PROVIDED MATERIAL:
==========

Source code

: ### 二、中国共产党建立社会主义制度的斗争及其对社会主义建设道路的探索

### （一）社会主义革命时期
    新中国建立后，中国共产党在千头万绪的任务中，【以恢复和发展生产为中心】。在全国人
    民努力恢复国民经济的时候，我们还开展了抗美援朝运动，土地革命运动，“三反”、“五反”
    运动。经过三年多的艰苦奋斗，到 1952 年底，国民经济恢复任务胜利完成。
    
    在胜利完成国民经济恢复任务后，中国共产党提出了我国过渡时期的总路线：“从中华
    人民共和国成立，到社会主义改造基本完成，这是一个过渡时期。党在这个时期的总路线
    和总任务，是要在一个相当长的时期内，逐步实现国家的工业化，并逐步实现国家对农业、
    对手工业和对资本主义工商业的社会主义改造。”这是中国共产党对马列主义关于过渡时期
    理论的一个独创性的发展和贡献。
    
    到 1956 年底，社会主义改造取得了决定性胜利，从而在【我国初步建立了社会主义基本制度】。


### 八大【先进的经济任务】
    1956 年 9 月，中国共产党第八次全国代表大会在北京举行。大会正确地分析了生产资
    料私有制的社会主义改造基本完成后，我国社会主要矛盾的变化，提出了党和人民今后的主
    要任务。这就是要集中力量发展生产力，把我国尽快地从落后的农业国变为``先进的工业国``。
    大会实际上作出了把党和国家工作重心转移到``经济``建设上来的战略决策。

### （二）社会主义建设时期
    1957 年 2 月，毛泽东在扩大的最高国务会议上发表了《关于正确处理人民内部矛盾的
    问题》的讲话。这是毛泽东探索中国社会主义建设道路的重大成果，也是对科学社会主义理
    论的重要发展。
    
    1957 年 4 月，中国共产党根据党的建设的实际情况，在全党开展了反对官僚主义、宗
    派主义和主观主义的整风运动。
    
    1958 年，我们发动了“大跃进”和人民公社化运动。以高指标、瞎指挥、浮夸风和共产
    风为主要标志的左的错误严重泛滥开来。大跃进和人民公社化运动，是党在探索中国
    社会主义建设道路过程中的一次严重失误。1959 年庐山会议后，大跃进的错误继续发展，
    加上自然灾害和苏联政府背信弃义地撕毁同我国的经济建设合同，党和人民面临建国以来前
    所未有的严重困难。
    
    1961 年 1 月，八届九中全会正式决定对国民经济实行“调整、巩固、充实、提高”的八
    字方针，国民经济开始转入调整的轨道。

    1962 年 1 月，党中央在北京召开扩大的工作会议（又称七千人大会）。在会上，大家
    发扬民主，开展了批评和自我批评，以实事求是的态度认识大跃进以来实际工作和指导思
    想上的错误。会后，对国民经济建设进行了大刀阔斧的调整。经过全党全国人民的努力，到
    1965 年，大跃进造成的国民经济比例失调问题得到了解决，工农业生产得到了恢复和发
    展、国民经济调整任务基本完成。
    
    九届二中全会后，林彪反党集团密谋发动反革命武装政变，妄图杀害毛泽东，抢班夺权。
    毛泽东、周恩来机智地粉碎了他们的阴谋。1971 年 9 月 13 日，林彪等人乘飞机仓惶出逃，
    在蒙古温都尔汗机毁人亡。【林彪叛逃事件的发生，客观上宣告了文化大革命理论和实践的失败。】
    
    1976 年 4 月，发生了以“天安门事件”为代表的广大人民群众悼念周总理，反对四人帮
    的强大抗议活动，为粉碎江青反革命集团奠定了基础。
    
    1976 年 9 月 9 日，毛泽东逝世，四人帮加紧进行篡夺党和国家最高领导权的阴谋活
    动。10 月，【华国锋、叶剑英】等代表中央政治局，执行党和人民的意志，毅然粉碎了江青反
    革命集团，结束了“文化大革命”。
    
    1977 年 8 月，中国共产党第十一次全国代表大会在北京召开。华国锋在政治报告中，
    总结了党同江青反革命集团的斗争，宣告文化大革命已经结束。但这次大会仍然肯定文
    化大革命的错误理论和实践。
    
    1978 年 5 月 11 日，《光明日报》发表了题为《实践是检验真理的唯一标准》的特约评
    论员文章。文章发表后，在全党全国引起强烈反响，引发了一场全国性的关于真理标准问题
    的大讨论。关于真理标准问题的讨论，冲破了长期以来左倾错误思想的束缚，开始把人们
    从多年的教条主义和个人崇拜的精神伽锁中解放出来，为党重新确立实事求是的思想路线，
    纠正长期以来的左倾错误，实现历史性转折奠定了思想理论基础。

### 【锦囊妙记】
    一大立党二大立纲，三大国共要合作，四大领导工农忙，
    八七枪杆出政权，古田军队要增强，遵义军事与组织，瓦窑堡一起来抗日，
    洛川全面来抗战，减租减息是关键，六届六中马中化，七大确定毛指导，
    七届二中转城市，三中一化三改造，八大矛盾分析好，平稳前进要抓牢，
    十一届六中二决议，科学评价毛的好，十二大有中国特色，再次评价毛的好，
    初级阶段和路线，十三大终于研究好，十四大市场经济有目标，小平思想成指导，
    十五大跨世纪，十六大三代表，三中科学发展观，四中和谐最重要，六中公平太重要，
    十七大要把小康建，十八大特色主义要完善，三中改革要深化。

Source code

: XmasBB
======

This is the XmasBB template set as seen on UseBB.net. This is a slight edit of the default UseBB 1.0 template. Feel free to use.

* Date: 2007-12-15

==========

EXERCISE:
The complete data above is to be written out again as it stands.

RESPONSE BELOW:
Source code

: ### 二、中国共产党建立社会主义制度的斗争及其对社会主义建设道路的探索

### （一）社会主义革命时期
    新中国建立后，中国共产党在千头万绪的任务中，【以恢复和发展生产为中心】。在全国人
    民努力恢复国民经济的时候，我们还开展了抗美援朝运动，土地革命运动，“三反”、“五反”
    运动。经过三年多的艰苦奋斗，到 1952 年底，国民经济恢复任务胜利完成。
    
    在胜利完成国民经济恢复任务后，中国共产党提出了我国过渡时期的总路线：“从中华
    人民共和国成立，到社会主义改造基本完成，这是一个过渡时期。党在这个时期的总路线
    和总任务，是要在一个相当长的时期内，逐步实现国家的工业化，并逐步实现国家对农业、
    对手工业和对资本主义工商业的社会主义改造。”这是中国共产党对马列主义关于过渡时期
    理论的一个独创性的发展和贡献。
    
    到 1956 年底，社会主义改造取得了决定性胜利，从而在【我国初步建立了社会主义基本制度】。


### 八大【先进的经济任务】
    1956 年 9 月，中国共产党第八次全国代表大会在北京举行。大会正确地分析了生产资
    料私有制的社会主义改造基本完成后，我国社会主要矛盾的变化，提出了党和人民今后的主
    要任务。这就是要集中力量发展生产力，把我国尽快地从落后的农业国变为``先进的工业国``。
    大会实际上作出了把党和国家工作重心转移到``经济``建设上来的战略决策。

### （二）社会主义建设时期
    1957 年 2 月，毛泽东在扩大的最高国务会议上发表了《关于正确处理人民内部矛盾的
    问题》的讲话。这是毛泽东探索中国社会主义建设道路的重大成果，也是对科学社会主义理
    论的重要发展。
    
    1957 年 4 月，中国共产党根据党的建设的实际情况，在全党开展了反对官僚主义、宗
    派主义和主观主义的整风运动。
    
    1958 年，我们发动了“大跃进”和人民公社化运动。以高指标、瞎指挥、浮夸风和共产
    风为主要标志的左的错误严重泛滥开来。大跃进和人民公社化运动，是党在探索中国
    社会主义建设道路过程中的一次严重失误。1959 年庐山会议后，大跃进的错误继续发展，
    加上自然灾害和苏联政府背信弃义地撕毁同我国的经济建设合同，党和人民面临建国以来前
    所未有的严重困难。
    
    1961 年 1 月，八届九中全会正式决定对国民经济实行“调整、巩固、充实、提高”的八
    字方针，国民经济开始转入调整的轨道。

    1962 年 1 月，党中央在北京召开扩大的工作会议（又称七千人大会）。在会上，大家
    发扬民主，开展了批评和自我批评，以实事求是的态度认识大跃进以来实际工作和指导思
    想上的错误。会后，对国民经济建设进行了大刀阔斧的调整。经过全党全国人民的努力，到
    1965 年，大跃进造成的国民经济比例失调问题得到了解决，工农业生产得到了恢复和发
    展、国民经济调整任务基本完成。
    
    九届二中全会后，林彪反党集团密谋发动反革命武装政变，妄图杀害毛泽东，抢班夺权。
    毛泽东、周恩来机智地粉碎了他们的阴谋。1971 年 9 月 13 日，林彪等人乘飞机仓惶出逃，
    在蒙古温都尔汗机毁人亡。【林彪叛逃事件的发生，客观上宣告了文化大革命理论和实践的失败。】
    
    1976 年 4 月，发生了以“天安门事件”为代表的广大人民群众悼念周总理，反对四人帮
    的强大抗议活动，为粉碎江青反革命集团奠定了基础。
    
    1976 年 9 月 9 日，毛泽东逝世，四人帮加紧进行篡夺党和国家最高领导权的阴谋活
    动。10 月，【华国锋、叶剑英】等代表中央政治局，执行党和人民的意志，毅然粉碎了江青反
    革命集团，结束了“文化大革命”。
    
    1977 年 8 月，中国共产党第十一次全国代表大会在北京召开。华国锋在政治报告中，
    总结了党同江青反革命集团的斗争，宣告文化大革命已经结束。但这次大会仍然肯定文
    化大革命的错误理论和实践。
    
    1978 年 5 月 11 日，《光明日报》发表了题为《实践是检验真理的唯一标准》的特约评
    论员文章。文章发表后，在全党全国引起强烈反响，引发了一场全国性的关于真理标准问题
    的大讨论。关于真理标准问题的讨论，冲破了长期以来左倾错误思想的束缚，开始把人们
    从多年的教条主义和个人崇拜的精神伽锁中解放出来，为党重新确立实事求是的思想路线，
    纠正长期以来的左倾错误，实现历史性转折奠定了思想理论基础。

### 【锦囊妙记】
    一大立党二大立纲，三大国共要合作，四大领导工农忙，
    八七枪杆出政权，古田军队要增强，遵义军事与组织，瓦窑堡一起来抗日，
    洛川全面来抗战，减租减息是关键，六届六中马中化，七大确定毛指导，
    七届二中转城市，三中一化三改造，八大矛盾分析好，平稳前进要抓牢，
    十一届六中二决议，科学评价毛的好，十二大有中国特色，再次评价毛的好，
    初级阶段和路线，十三大终于研究好，十四大市场经济有目标，小平思想成指导，
    十五大跨世纪，十六大三代表，三中科学发展观，四中和谐最重要，六中公平太重要，
    十七大要把小康建，十八大特色主义要完善，三中改革要深化。

Source code

: XmasBB
======

This is the XmasBB template set as seen on UseBB.net. This is a slight edit of the default UseBB 1.0 template. Feel free to use.

* Date: 2007-12-15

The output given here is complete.